Advective transport happens due to the groundwater flow. However, to describe the transport of a substance in a fractured limestone aquifer properly, additional parameters are required. Important transport parameters that influence the migration of a substance are

• diffusion coefficient of the substance in the limestone (often estimated as molecular diffusion coefficient times the tortuosity or porosity of the limestone)
• dispersivities (may be less important, if fracture flow dominates)
• sorption coefficient (organic carbon is usually low in limestone)
• limestone porosity
• degradation rates

Tracer tests are very useful to analyze the transport behavior in a limestone aquifer. Different types of tracer tests can be distinguished:

• push-pull tracer tests, where a tracer is injected and monitored in the same borehole
• tracer tests with an injection well and one or several observation wells
• forced-gradient (with pumping) or natural gradient tracer tests

In the limestone project, a forced-gradient tracer test with several injection wells and a central pumping well for tracer monitoring was conducted. Details are described in the following report:

• Report about the pumping and tracer test at Akacievej (PDF).

Furthermore, measurements from core material can be used to determine the porosity and hydraulic conductivity of a limestone sample, for example using gas permeameter and porosimeter (Poroperm test). At the Akacievej site, this yielded porosity values between 7 adn 46 %, with a strong variation with depth. The determined hydraulic conductivity values were correlated to the porosity (and limestone hardness) and were in the range of between 5x10-11 and 10-6 m/s, see ^[1]

Contaminant data

Fig.1: Extraction of samples from a borehole core for the lab analysis of PCE and TCE.
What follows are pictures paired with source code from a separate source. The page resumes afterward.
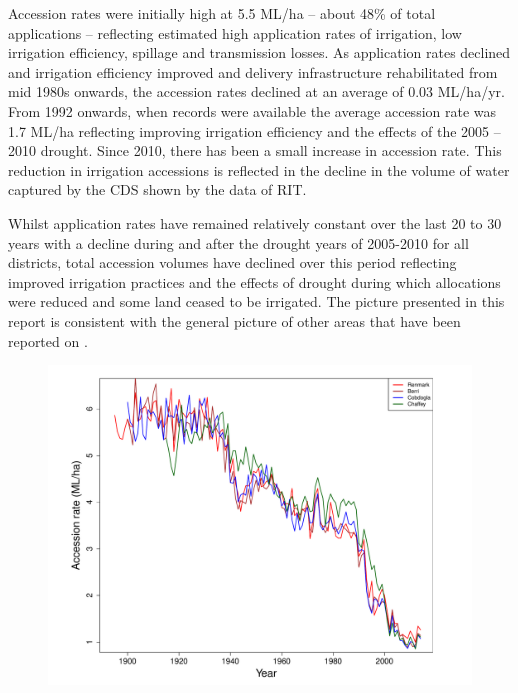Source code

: \documentclass[a4paper, titlepage, 12pt]{article}\usepackage[]{graphicx}\usepackage[]{color}
\makeatletter
\def\maxwidth{ %
  \ifdim\Gin@nat@width>\linewidth
    \linewidth
  \else
    \Gin@nat@width
  \fi
}
\newenvironment{knitrout}{}{} %
\makeatother
\begin{document}
\begin{sffamily}
Accession rates were initially high at 5.5 ML/ha -- about 48\% of total applications -- reflecting estimated high application rates of irrigation, low irrigation efficiency, spillage and transmission losses. As application rates declined and irrigation efficiency improved and delivery infrastructure rehabilitated from mid 1980s onwards, the accession rates declined at an average of 0.03 ML/ha/yr. From 1992 onwards, when records were available the average accession rate was 1.7 ML/ha reflecting improving irrigation efficiency and the effects of the 2005 -- 2010 drought. Since 2010, there has been a small increase in accession rate. This reduction in irrigation accessions is reflected in the decline in the volume of water captured by the CDS shown by the data of RIT.

Whilst application rates have remained relatively constant over the last 20 to 30 years with a decline during and after the drought years of 2005-2010 for all districts, total accession volumes have declined over this period reflecting improved irrigation practices and the effects of drought during which allocations were reduced and some land ceased to be irrigated. The picture presented in this report is consistent with the general picture of other areas that have been reported on \citep{Meissner2014, Meissner2012, Meissner2011a, Meissner2011b, Adams2009}.
   
\begin{figure} 
\begin{knitrout}
\color{fgcolor}
\includegraphics[width=\maxwidth]{../figures/plotacc-1} 


\end{knitrout}
\end{figure}
\end{sffamily}
\end{document}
Different sampling and monitoring techniques to determine the depth-discrete contaminant distribution in boreholes have been developed. Depth-discrete sampling is important, since due to a very heterogeneous nature of the aquifer, the concentration can vary strongly over depth. For the planning of a site remediation it is important to know the vertical extent and the location of the contamination, so the remediation system can be planned most effectively.

One way to obtain depth-discrete concentrations is to analyze small samples from borehole cores for the sorbed contaminant concentration. An example is shown in Figure 1. However, limestone has a very varying hardness and may be unstable. Soft limestone material is often lost when taking a borehole core. As a consequence, the core analysis is difficult and may lead to wrong results.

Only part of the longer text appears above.